Exercise -
How many lines of the records below contain the word "مثال"? Answer with the number alone.

[Dataset entries]
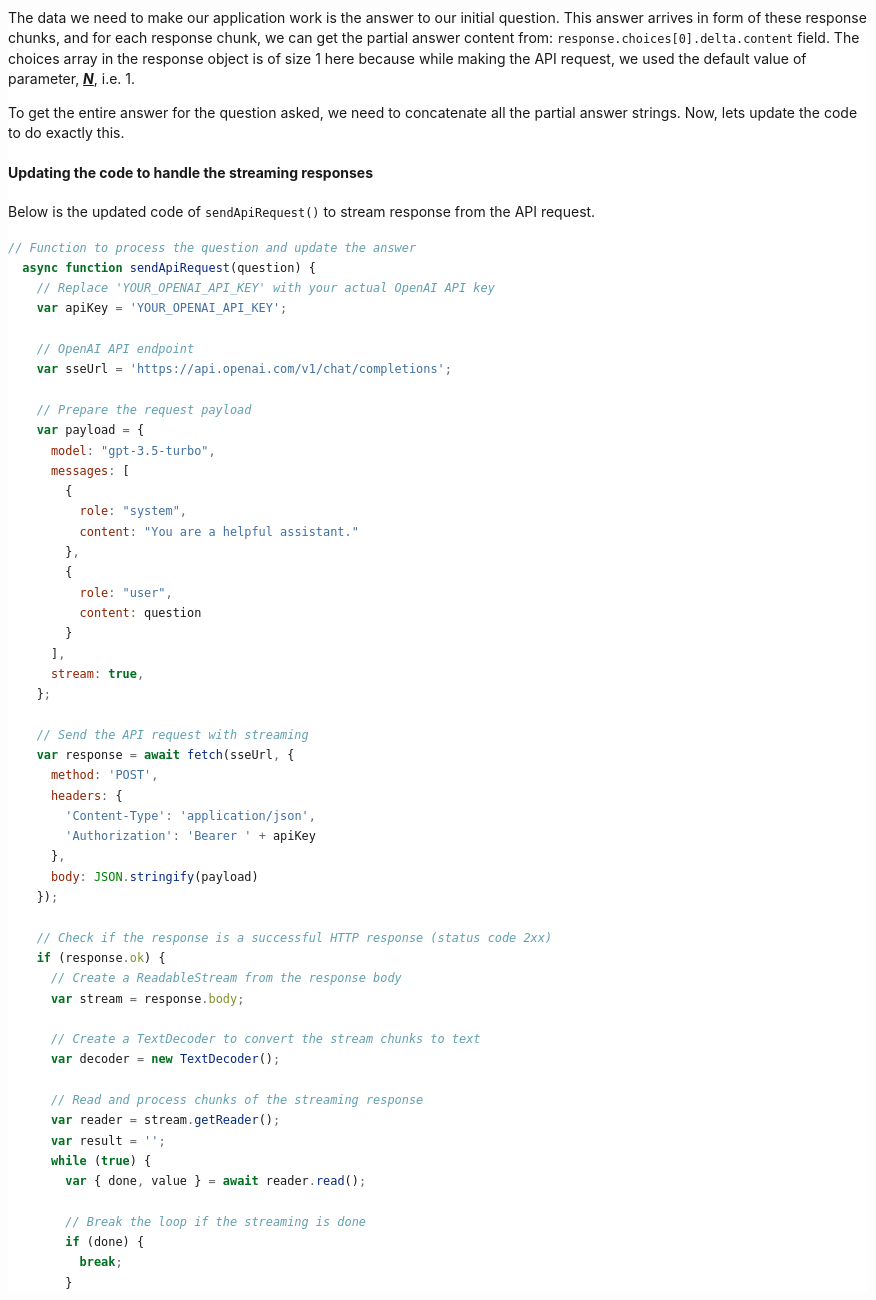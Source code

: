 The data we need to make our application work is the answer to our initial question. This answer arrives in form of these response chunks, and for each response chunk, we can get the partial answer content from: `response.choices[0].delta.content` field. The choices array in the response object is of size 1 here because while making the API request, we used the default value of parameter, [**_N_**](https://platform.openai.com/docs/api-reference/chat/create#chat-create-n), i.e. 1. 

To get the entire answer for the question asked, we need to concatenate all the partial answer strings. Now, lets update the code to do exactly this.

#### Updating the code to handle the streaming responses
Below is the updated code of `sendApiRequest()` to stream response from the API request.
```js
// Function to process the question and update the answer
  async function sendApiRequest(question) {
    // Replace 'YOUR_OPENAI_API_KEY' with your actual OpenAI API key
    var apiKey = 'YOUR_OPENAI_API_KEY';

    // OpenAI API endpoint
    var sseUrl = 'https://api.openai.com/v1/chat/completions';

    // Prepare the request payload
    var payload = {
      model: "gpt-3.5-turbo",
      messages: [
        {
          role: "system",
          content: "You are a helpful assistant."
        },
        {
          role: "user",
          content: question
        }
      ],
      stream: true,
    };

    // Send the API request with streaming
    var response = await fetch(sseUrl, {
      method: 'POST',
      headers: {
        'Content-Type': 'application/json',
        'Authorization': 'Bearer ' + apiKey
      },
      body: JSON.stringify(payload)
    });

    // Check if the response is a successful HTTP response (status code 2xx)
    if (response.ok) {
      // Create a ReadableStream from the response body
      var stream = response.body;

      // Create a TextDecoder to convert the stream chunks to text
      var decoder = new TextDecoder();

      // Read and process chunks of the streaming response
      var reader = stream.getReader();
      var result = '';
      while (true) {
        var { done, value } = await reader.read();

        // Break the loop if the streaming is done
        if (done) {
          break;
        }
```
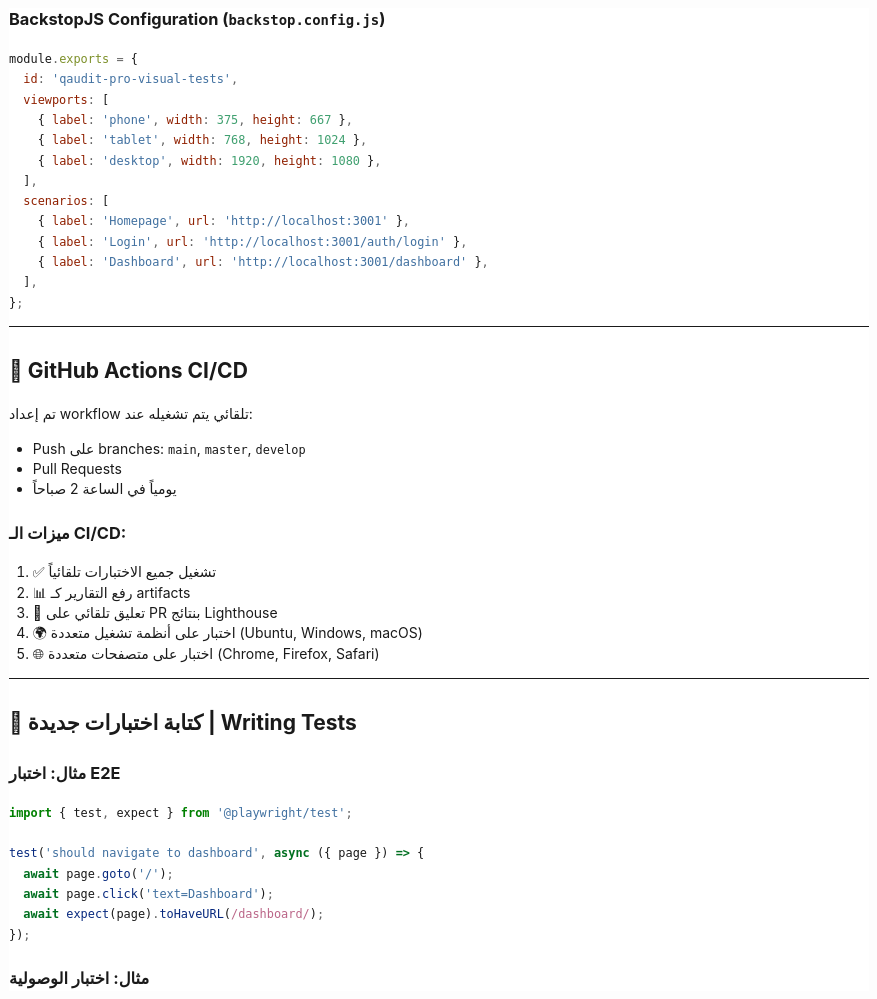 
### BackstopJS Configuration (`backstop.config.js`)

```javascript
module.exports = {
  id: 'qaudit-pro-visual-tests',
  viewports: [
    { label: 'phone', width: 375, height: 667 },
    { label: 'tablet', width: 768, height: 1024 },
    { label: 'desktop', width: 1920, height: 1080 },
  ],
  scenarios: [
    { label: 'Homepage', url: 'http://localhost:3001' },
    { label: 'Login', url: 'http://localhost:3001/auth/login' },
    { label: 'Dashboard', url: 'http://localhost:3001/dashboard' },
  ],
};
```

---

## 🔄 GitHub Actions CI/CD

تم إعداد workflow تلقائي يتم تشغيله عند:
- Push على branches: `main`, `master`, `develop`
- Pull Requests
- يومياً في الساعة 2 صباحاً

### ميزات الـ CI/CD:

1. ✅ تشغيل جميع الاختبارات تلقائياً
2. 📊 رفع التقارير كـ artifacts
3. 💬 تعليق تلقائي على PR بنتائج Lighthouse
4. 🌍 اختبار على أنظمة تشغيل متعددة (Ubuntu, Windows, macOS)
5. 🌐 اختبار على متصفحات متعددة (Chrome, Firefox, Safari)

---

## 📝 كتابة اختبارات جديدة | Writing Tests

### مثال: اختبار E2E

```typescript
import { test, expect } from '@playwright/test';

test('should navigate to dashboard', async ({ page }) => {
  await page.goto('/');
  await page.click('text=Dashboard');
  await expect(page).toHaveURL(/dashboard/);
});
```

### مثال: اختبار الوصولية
==
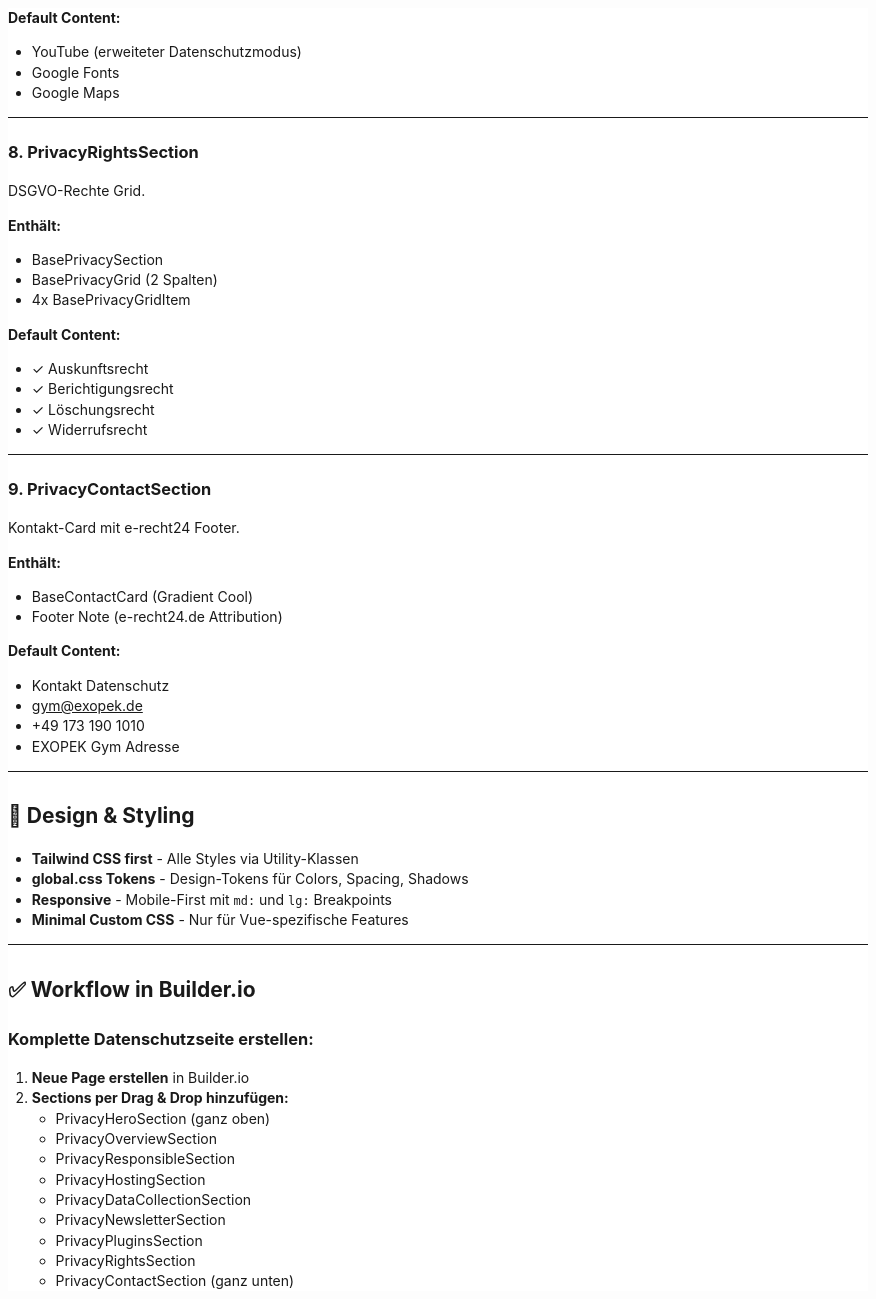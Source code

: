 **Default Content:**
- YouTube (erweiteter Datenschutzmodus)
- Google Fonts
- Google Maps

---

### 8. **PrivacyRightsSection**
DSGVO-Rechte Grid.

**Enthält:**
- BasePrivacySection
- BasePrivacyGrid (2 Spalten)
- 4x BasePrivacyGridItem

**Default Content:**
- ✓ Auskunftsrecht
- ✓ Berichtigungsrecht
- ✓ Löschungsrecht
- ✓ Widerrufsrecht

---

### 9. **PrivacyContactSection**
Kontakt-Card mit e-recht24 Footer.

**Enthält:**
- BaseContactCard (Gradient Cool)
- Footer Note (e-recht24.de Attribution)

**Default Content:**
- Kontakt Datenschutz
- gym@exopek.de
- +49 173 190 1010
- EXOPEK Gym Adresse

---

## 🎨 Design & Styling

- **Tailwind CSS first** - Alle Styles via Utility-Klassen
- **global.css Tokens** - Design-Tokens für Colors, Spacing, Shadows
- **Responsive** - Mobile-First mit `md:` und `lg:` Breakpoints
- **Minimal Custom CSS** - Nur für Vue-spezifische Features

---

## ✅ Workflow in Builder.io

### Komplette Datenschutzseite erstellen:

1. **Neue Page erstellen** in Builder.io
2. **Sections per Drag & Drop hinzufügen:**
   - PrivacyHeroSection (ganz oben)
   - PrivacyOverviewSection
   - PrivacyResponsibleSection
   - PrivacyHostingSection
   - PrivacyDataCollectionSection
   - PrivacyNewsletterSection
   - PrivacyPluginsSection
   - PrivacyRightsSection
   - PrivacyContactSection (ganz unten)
==
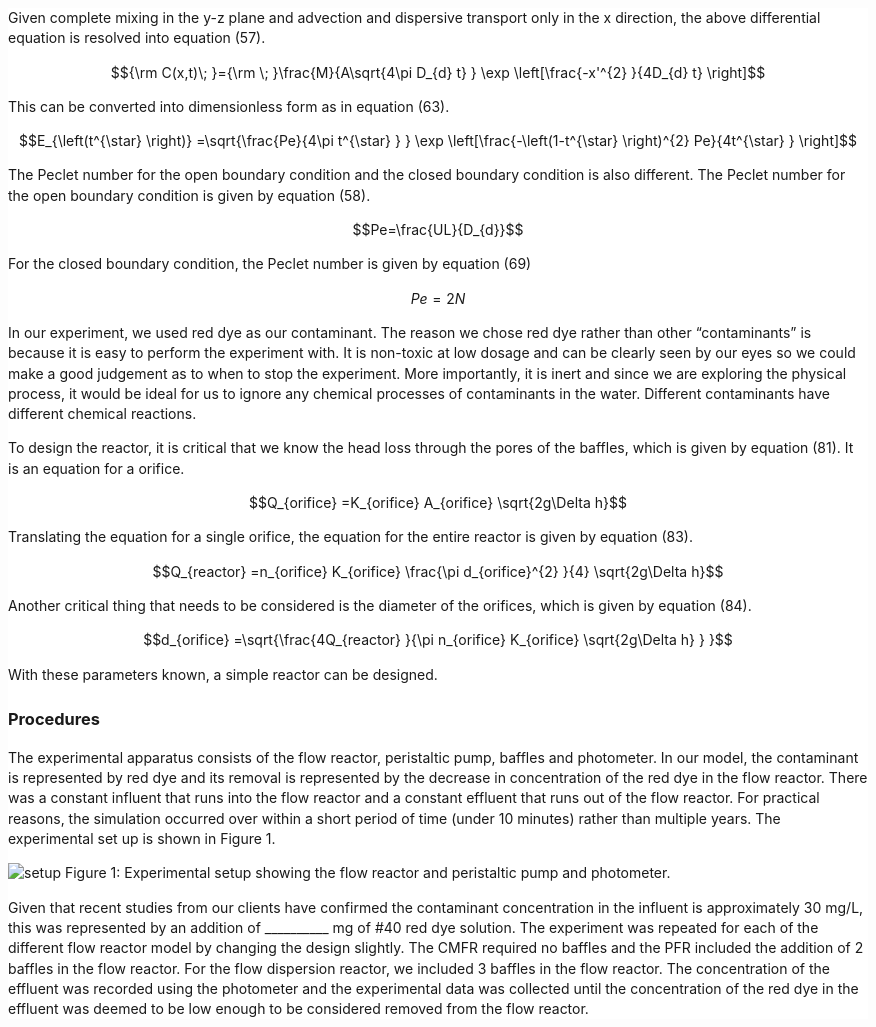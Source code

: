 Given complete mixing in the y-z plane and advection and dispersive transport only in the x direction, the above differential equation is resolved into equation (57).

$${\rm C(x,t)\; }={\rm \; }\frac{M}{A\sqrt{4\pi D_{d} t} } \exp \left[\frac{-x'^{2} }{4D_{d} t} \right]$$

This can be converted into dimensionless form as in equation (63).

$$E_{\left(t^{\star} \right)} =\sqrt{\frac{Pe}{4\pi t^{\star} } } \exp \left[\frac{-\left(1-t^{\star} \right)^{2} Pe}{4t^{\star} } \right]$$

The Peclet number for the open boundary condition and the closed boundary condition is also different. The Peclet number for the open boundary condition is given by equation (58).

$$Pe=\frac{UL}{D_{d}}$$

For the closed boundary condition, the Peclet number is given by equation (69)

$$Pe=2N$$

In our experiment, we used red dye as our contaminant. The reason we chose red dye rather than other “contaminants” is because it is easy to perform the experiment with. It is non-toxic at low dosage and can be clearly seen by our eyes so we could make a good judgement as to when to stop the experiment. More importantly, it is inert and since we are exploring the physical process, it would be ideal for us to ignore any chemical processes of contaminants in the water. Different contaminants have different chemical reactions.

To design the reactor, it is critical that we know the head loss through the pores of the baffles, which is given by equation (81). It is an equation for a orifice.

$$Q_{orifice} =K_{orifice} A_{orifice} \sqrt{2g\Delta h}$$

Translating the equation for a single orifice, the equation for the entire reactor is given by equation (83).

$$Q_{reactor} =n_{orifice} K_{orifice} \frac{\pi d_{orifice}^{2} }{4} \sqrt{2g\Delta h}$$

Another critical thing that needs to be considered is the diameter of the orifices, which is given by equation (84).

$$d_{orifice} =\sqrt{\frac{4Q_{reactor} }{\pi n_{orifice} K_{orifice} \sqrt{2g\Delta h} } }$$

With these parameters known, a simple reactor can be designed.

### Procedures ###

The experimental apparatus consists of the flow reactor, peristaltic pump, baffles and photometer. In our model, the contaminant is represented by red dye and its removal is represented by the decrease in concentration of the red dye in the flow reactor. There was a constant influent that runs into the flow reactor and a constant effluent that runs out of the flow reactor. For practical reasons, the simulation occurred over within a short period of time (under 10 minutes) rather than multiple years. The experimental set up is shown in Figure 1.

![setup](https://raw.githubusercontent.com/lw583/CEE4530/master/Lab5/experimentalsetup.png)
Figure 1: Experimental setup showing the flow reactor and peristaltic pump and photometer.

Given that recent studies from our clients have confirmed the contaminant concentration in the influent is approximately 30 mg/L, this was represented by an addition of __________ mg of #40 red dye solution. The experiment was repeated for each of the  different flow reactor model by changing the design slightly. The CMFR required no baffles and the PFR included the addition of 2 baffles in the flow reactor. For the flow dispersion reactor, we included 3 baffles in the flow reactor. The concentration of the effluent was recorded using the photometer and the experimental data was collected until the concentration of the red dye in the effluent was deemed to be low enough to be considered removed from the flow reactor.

Solution to the exercise -
2